First time poster. Just to keep this post nice and short... I am considering getting a handgun for self-defense at home. I am currently 25 (crystal clean background) and living at home with my two parents. Our house was recently robbed. We had an alarm system setup (w/ motion and door+window sensors). Despite that, the crooks came in and took down the sirens and made their move. They were in and out in 10 minutes.

According to my alarm company, the police were dispatched, but the first police cruiser didn't arrive until at least 20-30 minutes after the initial intrusion signal.

The neighborhood just isn't what it use to be anymore. According to the officers, the crooks are making a move north into my neighborhood because they have stepped up patrols at the southern part of town.

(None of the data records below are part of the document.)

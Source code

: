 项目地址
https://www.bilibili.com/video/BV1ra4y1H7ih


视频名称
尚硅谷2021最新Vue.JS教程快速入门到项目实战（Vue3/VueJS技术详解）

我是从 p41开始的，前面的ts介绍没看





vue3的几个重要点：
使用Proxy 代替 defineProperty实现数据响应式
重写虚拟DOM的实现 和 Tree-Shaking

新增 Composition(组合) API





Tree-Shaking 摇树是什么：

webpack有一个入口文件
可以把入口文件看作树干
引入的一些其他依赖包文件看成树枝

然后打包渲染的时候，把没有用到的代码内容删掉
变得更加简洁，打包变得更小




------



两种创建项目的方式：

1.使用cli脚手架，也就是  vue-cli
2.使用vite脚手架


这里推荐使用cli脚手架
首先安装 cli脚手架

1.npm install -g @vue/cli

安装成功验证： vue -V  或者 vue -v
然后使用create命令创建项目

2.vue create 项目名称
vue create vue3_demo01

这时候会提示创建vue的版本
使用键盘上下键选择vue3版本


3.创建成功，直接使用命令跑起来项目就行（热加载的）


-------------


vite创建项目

Anyway... thoughts, ideas, suggestions? I know NYC has the toughest law in the country. I also asked one of my friend with some knowledge of it. According to him, it is close to impossible to get a license without a good reason.

Thanks for reading!


----------



## VAMarine (Dec 25, 2008)

Given the hoops of handgun acquisition I'd probably suggest a 12g & 20g pump shotgun. Might make for an easier time of things.


----------



## EliWolfe (Nov 20, 2010)

VAMarine said:


> Given the hoops of handgun acquisition I'd probably suggest a 12g & 20g pump shotgun. Might make for an easier time of things.

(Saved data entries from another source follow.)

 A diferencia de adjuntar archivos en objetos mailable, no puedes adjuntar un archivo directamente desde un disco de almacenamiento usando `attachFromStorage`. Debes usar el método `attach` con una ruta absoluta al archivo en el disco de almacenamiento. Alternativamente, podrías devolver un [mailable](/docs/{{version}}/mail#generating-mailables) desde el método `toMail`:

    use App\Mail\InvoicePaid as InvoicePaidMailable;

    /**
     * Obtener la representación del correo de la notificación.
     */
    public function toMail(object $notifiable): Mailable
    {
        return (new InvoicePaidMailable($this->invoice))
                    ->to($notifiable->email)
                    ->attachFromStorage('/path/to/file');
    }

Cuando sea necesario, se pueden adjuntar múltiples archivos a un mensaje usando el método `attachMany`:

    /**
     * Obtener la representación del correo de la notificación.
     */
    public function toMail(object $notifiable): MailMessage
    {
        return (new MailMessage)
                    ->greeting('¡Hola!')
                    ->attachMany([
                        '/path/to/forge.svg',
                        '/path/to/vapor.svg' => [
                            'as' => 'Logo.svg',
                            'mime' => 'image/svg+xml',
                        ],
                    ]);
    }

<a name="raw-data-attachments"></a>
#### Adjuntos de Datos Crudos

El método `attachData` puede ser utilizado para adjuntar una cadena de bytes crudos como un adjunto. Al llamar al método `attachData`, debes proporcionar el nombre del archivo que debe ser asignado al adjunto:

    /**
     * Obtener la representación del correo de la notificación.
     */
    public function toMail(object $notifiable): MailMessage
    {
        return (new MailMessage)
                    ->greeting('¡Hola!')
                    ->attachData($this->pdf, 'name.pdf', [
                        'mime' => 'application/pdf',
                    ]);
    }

Agreed. A shotgun is way more potent than your average handgun, doesn't shoot through houses like an AK, and is easier to learn and control than a handgun IMHO. I like a Stoeger 20 GA. double barrel with a 5 round ammo holder on the stock. A pump has great capacity, but under stress, short shucking can be a problem! I think a .45 ACP semi or a .357 revolver would be a nice companion to the scattergun. At least that's the way I roll.
Eli :smt1099


----------



## DanP_from_AZ (May 8, 2009)

fuz said:


> . . . Anyway... thoughts, ideas, suggestions? . . .


I agree about the shotgun. I have handguns.

But my bedroom gun is a Mossberg 500 "self-defense" model. Just plain all black metal and plastic stocks. 
20" barrel, eight rounds of 00 Buck. Safety on top of the grip, very easy to use. 
Buy a $7 box of 25 birdshot shells with it, and try them out "somewhere" to learn a bit about the gun.
This may not be easy, because you probably don't have bird-hunting friends in NYC. And Central Park is off-limits, I expect.

My 500 is currently about $279.95 at discount stores or gun stores everywhere. Well maybe NOT in N.Y.
So, when the bad guys break in again and steal it, you aren't out a lot of money.

And, as the old joke goes (but this is reality)
If bad guys break in while you are at home.
For God's Sakes, call 911 and REPORT A FIRE !
Then order pizzas for the Fireman.
When the Cops arrive, you can show them the empty pizza boxes as they fill out their report.

Seriously, shotgun.


----------